─── DATA FOR THE TASK ───

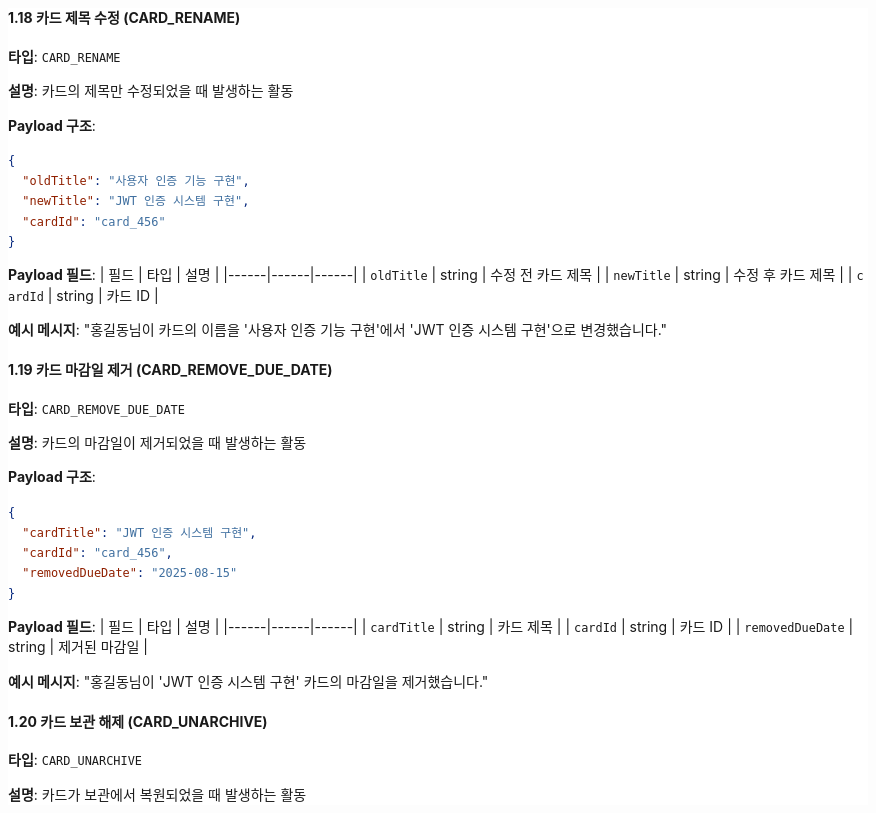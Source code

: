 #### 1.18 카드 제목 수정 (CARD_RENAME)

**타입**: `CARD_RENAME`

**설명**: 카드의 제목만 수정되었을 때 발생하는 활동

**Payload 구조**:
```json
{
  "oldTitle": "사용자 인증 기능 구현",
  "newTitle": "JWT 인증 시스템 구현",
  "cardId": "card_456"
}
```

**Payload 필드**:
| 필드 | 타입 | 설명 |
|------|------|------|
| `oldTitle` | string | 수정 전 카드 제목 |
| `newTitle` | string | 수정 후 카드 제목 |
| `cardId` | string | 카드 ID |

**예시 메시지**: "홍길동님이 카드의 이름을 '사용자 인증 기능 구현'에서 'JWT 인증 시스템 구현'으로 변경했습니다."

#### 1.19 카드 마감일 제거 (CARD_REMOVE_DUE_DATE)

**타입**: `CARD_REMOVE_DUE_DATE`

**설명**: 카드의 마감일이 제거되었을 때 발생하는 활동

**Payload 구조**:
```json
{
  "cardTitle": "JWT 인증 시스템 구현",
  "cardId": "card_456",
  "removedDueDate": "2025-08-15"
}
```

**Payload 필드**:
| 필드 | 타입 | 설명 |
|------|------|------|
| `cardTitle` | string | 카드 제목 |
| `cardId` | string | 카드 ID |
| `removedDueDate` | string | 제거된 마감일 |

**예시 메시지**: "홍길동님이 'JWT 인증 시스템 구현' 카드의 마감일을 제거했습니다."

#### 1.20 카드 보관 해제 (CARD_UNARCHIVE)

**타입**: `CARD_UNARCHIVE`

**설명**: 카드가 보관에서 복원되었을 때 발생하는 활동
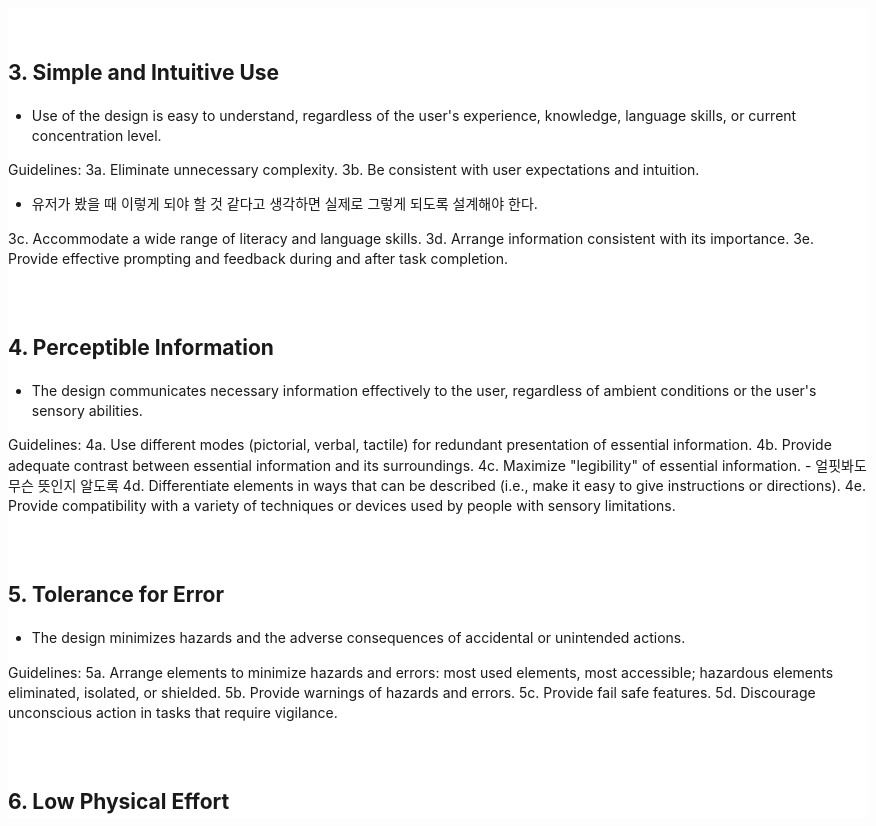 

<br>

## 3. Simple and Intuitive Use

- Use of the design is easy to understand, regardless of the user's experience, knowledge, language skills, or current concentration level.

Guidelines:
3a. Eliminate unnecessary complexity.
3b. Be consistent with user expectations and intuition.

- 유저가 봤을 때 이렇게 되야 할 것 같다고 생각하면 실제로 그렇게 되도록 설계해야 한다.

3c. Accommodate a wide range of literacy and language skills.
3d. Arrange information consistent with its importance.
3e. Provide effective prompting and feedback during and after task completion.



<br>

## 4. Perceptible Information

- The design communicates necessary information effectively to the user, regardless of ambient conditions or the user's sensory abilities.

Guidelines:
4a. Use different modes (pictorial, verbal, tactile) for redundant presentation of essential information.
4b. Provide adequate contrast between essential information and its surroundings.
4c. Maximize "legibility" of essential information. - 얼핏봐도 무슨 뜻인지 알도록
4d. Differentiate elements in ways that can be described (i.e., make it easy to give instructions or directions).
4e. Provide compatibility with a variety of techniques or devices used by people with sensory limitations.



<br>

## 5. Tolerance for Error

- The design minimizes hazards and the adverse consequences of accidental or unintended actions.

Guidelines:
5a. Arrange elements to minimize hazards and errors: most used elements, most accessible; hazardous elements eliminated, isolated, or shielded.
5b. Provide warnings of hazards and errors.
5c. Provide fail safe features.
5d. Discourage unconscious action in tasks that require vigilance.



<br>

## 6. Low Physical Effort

───
─── DATA FOR THE TASK ───

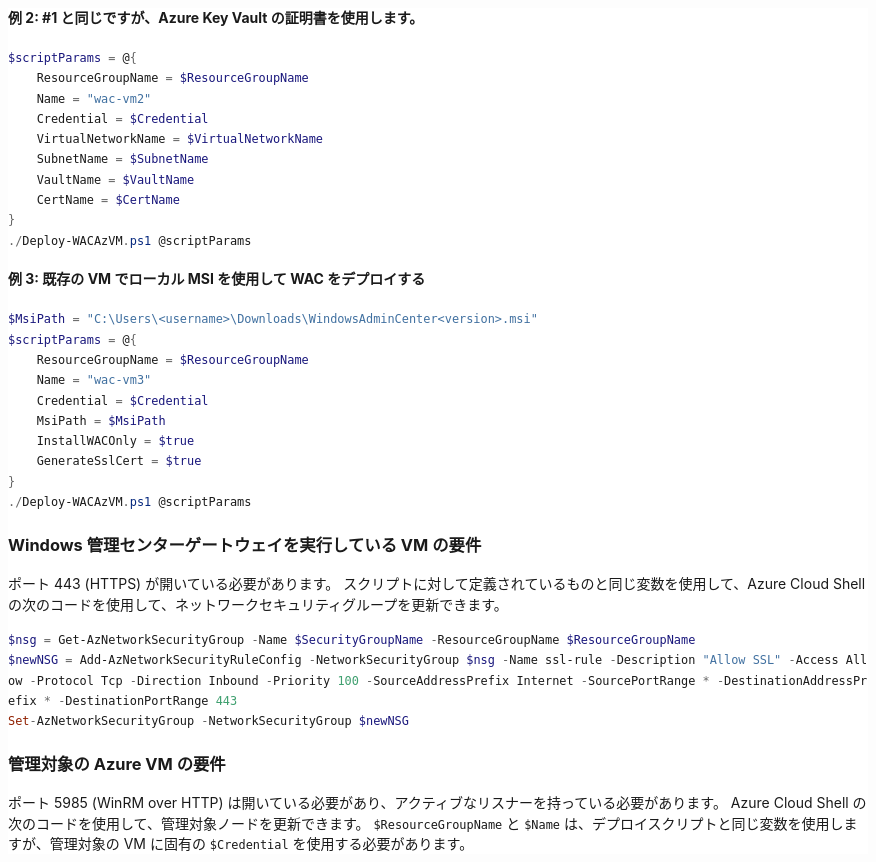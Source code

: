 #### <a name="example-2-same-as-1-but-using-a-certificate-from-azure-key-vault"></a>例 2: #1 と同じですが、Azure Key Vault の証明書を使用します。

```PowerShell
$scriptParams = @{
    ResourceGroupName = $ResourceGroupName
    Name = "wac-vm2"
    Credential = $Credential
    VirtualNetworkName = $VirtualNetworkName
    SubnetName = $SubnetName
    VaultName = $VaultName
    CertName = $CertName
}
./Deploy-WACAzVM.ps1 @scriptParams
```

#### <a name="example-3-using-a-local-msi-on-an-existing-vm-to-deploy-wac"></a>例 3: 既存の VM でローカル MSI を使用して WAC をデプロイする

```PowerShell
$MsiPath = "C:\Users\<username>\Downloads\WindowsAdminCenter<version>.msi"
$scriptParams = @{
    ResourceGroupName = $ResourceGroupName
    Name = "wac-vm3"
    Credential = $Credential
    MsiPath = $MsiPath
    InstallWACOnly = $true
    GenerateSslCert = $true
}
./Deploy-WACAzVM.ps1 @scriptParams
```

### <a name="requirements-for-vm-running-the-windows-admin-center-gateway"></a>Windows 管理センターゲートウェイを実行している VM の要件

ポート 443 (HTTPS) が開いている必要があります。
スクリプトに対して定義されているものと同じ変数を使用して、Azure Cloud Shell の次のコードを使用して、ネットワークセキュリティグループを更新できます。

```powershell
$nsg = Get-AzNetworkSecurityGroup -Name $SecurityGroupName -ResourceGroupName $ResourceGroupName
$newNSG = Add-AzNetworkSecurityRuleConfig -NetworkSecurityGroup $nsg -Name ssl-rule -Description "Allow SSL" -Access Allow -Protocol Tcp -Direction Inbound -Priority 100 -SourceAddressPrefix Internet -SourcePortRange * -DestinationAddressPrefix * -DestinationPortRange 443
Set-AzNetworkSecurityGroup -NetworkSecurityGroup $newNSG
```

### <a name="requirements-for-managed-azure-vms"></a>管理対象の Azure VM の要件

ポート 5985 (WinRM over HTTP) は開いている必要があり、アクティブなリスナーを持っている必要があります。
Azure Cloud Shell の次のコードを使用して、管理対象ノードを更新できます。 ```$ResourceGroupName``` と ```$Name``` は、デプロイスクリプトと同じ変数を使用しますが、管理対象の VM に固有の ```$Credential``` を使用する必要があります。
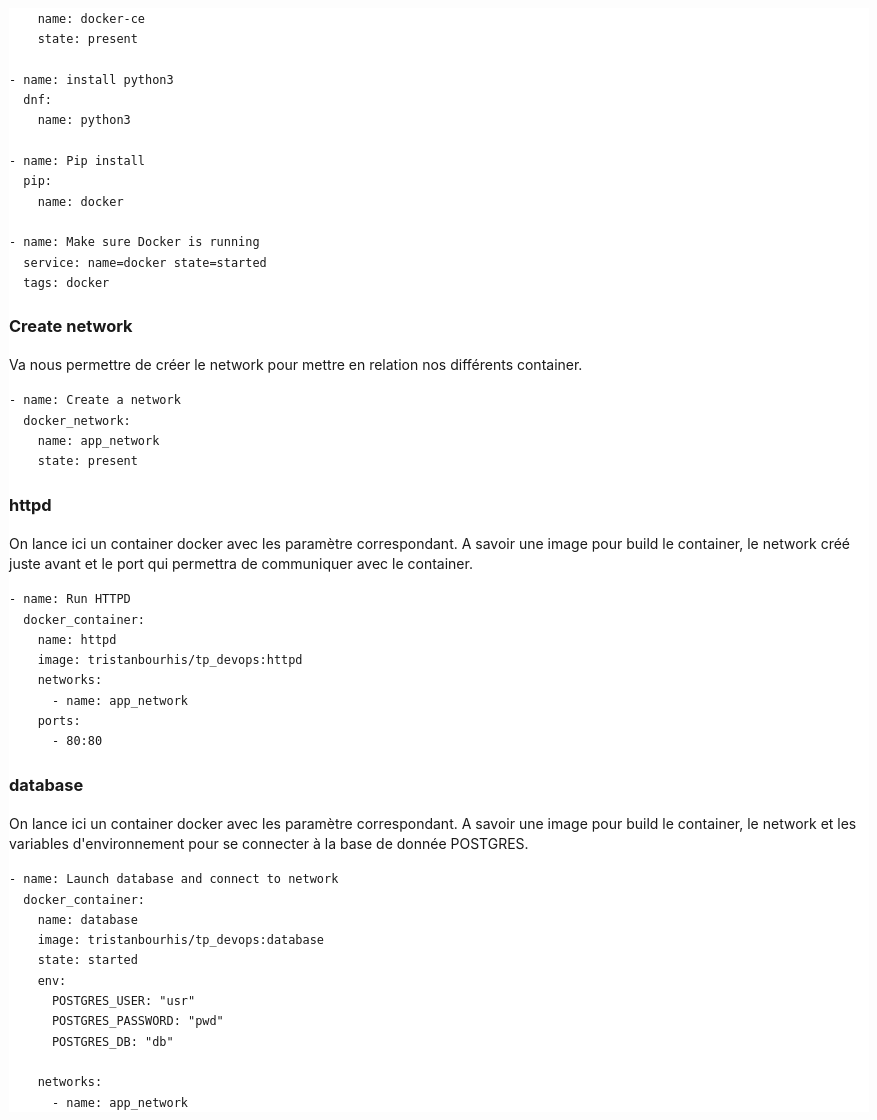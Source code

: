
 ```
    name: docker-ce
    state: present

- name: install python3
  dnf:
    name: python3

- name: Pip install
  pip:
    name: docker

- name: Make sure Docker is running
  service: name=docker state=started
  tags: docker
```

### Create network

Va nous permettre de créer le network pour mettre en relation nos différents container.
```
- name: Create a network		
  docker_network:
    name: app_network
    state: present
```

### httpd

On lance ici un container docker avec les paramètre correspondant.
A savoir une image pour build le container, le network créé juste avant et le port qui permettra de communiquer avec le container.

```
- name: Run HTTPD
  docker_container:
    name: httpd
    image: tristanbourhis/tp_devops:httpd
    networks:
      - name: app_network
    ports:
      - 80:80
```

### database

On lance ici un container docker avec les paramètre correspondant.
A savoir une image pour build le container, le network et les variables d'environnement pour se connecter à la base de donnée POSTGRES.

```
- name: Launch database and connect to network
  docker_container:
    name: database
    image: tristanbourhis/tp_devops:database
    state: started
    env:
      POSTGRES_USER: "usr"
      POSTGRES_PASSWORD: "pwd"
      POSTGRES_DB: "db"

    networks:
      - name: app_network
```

───

- **WHAT YOU NEED TO DO**: Look for the word "홍길동님이" throughout the material above and copy every line that has it.

- **SOLUTION FOR THIS TASK**:
**예시 메시지**: "홍길동님이 카드의 이름을 '사용자 인증 기능 구현'에서 'JWT 인증 시스템 구현'으로 변경했습니다."
**예시 메시지**: "홍길동님이 'JWT 인증 시스템 구현' 카드의 마감일을 제거했습니다."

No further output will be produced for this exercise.